Às vésperas da Olimpíada, o Rio está com uma cara parecida com a do período pré-carnavalesco, com a diferença de que há por parte das autoridades uma indisfarçável tensão por causa dos problemas de segurança. Mas nas ruas não se nota isso. O clima é de festa, principalmente para os turistas. O calçadão da orla está falando várias línguas, até a nossa, e os estrangeiros são reconhecidos à distância pela vermelhidão dos rostos, queimados por esse nosso sol de inverno. Os bares e quiosques andam cheios e, na areia, os ambulantes parecem felizes com o movimento. 

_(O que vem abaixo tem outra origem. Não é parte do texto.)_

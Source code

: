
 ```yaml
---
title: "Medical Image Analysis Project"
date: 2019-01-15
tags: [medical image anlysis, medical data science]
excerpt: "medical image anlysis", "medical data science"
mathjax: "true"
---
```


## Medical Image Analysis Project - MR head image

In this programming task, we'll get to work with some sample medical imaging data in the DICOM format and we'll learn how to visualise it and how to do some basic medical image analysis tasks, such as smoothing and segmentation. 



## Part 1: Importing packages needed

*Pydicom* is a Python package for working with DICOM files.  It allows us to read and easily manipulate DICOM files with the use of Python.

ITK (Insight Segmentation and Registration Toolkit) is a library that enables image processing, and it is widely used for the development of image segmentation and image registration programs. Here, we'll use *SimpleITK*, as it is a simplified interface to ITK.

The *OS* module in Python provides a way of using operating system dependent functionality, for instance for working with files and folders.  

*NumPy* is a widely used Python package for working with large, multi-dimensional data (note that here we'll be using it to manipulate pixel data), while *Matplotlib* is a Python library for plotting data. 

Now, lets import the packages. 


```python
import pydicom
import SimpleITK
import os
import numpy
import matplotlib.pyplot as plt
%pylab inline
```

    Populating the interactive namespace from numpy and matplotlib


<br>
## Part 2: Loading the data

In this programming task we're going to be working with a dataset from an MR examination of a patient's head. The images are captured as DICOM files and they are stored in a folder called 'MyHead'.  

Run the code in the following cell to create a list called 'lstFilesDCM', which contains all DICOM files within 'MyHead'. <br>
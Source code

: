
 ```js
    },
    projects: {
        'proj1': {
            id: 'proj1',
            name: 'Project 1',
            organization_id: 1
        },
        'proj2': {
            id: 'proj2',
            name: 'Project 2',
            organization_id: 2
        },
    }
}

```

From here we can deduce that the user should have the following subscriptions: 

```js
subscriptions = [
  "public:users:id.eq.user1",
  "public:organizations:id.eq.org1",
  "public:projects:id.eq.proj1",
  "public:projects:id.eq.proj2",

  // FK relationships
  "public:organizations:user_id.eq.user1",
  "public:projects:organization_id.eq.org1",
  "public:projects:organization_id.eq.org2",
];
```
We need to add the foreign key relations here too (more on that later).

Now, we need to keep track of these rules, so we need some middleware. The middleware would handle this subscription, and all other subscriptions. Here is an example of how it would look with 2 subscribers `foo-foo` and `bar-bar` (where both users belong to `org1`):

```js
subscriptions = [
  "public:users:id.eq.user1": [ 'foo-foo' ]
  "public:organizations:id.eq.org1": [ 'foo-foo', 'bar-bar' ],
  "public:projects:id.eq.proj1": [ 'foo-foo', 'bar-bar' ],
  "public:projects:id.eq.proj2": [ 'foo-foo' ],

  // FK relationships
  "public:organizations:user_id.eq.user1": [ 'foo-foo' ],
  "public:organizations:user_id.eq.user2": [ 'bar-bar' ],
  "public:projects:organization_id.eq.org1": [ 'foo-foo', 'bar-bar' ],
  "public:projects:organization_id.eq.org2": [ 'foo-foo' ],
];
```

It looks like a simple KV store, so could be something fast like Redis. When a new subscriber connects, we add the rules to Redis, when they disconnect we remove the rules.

Mas nesses momentos se observa também que nossos pontos turísticos estão muito repetitivos. As praias superlotadas e as intermináveis filas para o Corcovado e o Pão de Açúcar dão a impressão de que só temos a oferecer atrações naturais, o que alimenta a imagem-clichê de que o Rio é uma “cidade geográfica”, enquanto Salvador é uma “cidade histórica”. Por isso, é oportuna a publicação agora do guia “Rio secreto” (*), com a indicação de 241 lugares ou aspectos desconhecidos ou pouco conhecidos não só dos forasteiros, como dos próprios cariocas, além de detalhes de locais que frequentamos “sem notar”, como informam os autores.

Uma dessas revelações é a cela de Tiradentes, no Hospital Militar da Ilha das Cobras, como “provavelmente um dos maiores segredos históricos da cidade”. Há descobertas sem o mesmo valor, mas interessantes, como o Museu da Bíblia, o Edifício Neoegípcio, de 1910, “uma das mais belas realizações arquitetônicas da cidade”, ou a fachada do Espaço Franklin, com seus 13 vitrais franceses em forma de cauda de pavão. Ou o Cemitério dos Pássaros, o único do mundo, sem falar no São João Batista, que guarda a “primeira escultura abstrata do Brasil” e no Cemitério dos Anjinhos, “um dos lugares mais secretos e impressionantes da cidade” (em Paris, o Père-Lachaise recebe mais de dois milhões de visitantes por ano, mas aqui achamos esse turismo meio mórbido). E o Projeto Morrinho, você conhece? É uma instalação artística reproduzindo em tamanho reduzido a Favela do Pereirão. Já correu o mundo e foi exposta na Bienal de Veneza e no Moma, de NY (agora está no MAR). 

Há muito mais, como o Hangar do Zeppelin para dirigíveis de grande porte. Mas que não cabe neste espaço. Não deixa de ser curioso que uma cidade tão exibida ainda guarde tantas partes de nossa história escondidas. É uma espécie de Rio que praticamente não se vê.

(*) “Rio secreto”, de Manoel de Almeida e Silva, Marcio Roiter e Thomas Jonglez. Editora Jonglez.